TASK BRIEF
Only one stretch of the data below is wanted: the lines starting at the one with "ModuleID = '/home/liuyuze/lab/lab1/main.c'" and ending at the one with "unnamed_addr constant [3", both included, given again exactly.

───── GIVEN RECORDS ─────

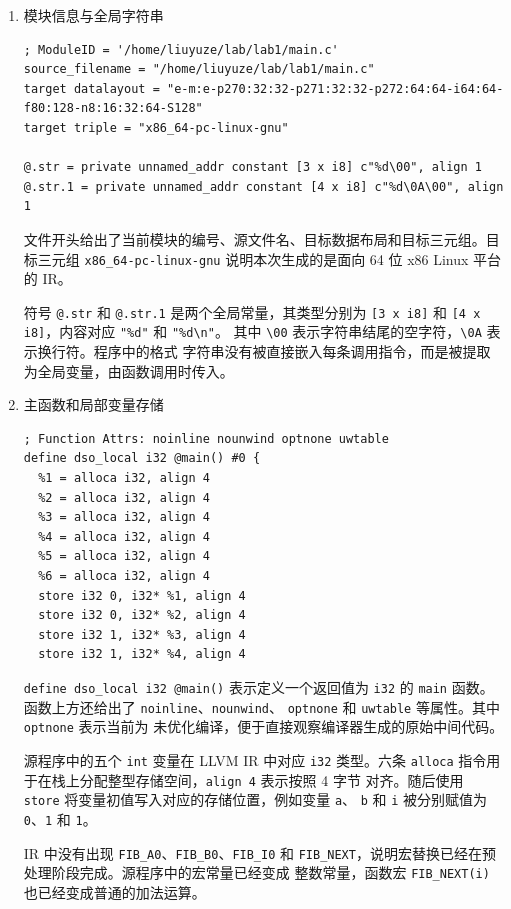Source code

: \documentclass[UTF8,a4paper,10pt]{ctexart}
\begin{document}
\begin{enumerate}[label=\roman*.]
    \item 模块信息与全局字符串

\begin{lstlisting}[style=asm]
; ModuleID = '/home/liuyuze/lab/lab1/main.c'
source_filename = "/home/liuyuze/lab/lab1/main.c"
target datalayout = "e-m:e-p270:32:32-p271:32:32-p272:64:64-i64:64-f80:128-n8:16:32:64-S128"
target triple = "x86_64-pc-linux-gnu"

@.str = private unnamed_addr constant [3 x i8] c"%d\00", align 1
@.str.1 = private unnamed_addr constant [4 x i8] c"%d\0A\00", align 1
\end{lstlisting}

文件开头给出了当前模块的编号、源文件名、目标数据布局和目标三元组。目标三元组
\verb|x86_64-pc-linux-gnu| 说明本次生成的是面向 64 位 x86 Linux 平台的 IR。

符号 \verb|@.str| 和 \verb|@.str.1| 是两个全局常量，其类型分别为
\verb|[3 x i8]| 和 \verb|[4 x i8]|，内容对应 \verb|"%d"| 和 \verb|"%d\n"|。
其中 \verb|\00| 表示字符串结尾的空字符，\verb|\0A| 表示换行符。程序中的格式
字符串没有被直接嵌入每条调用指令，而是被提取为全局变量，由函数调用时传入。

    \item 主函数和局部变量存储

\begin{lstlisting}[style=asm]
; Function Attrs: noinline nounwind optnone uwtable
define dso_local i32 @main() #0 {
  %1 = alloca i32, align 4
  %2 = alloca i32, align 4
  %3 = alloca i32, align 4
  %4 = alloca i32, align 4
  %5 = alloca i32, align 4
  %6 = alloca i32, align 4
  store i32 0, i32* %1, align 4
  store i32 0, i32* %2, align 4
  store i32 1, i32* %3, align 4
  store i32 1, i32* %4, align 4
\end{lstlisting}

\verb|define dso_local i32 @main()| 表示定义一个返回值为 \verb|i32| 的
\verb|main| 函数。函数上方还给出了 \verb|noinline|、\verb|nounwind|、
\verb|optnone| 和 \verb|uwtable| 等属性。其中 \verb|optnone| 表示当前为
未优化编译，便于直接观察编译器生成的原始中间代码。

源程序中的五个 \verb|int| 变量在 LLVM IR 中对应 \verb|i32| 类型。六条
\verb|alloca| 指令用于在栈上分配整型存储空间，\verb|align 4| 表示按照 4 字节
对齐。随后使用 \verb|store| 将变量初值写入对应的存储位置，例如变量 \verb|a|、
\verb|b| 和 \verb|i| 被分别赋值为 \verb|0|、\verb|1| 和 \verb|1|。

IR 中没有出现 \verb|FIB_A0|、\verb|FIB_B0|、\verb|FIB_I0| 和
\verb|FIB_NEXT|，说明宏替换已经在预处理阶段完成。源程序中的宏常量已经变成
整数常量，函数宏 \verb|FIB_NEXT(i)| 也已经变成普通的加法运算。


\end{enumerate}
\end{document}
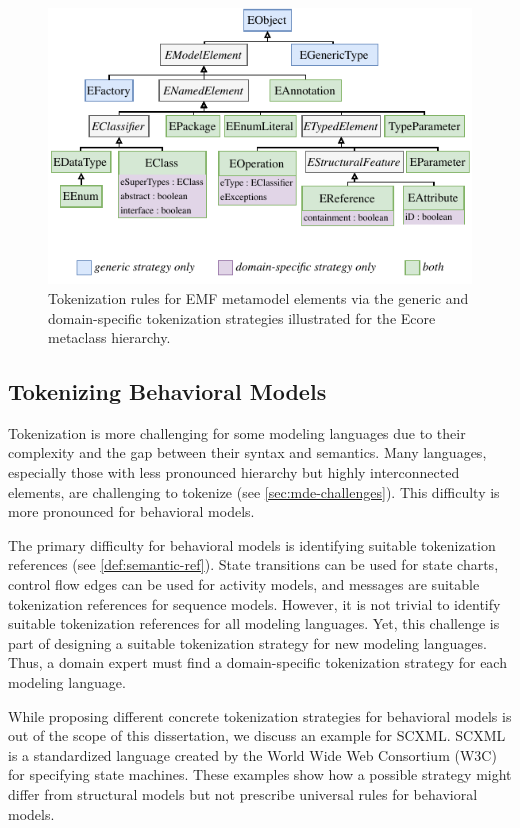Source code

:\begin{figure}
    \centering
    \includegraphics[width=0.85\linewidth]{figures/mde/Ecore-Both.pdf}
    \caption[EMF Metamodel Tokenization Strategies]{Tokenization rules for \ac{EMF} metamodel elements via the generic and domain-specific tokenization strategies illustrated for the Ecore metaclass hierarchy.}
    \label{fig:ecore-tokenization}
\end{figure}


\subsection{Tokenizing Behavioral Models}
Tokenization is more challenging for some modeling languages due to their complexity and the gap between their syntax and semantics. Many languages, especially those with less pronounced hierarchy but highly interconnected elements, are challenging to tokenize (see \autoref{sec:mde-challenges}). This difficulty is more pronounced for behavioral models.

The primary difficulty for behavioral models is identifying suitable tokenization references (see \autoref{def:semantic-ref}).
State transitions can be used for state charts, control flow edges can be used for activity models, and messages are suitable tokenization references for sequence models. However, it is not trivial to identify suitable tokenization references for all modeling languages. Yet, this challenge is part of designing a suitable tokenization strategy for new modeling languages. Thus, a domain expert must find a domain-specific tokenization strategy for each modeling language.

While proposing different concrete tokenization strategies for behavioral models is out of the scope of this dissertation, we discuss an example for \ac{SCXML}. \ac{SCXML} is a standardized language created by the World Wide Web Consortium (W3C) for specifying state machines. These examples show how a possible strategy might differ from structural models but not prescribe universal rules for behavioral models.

─────

OUTPUT FOR THIS TASK
; ModuleID = '/home/liuyuze/lab/lab1/main.c'
source_filename = "/home/liuyuze/lab/lab1/main.c"
target datalayout = "e-m:e-p270:32:32-p271:32:32-p272:64:64-i64:64-f80:128-n8:16:32:64-S128"
target triple = "x86_64-pc-linux-gnu"

@.str = private unnamed_addr constant [3 x i8] c"%d\00", align 1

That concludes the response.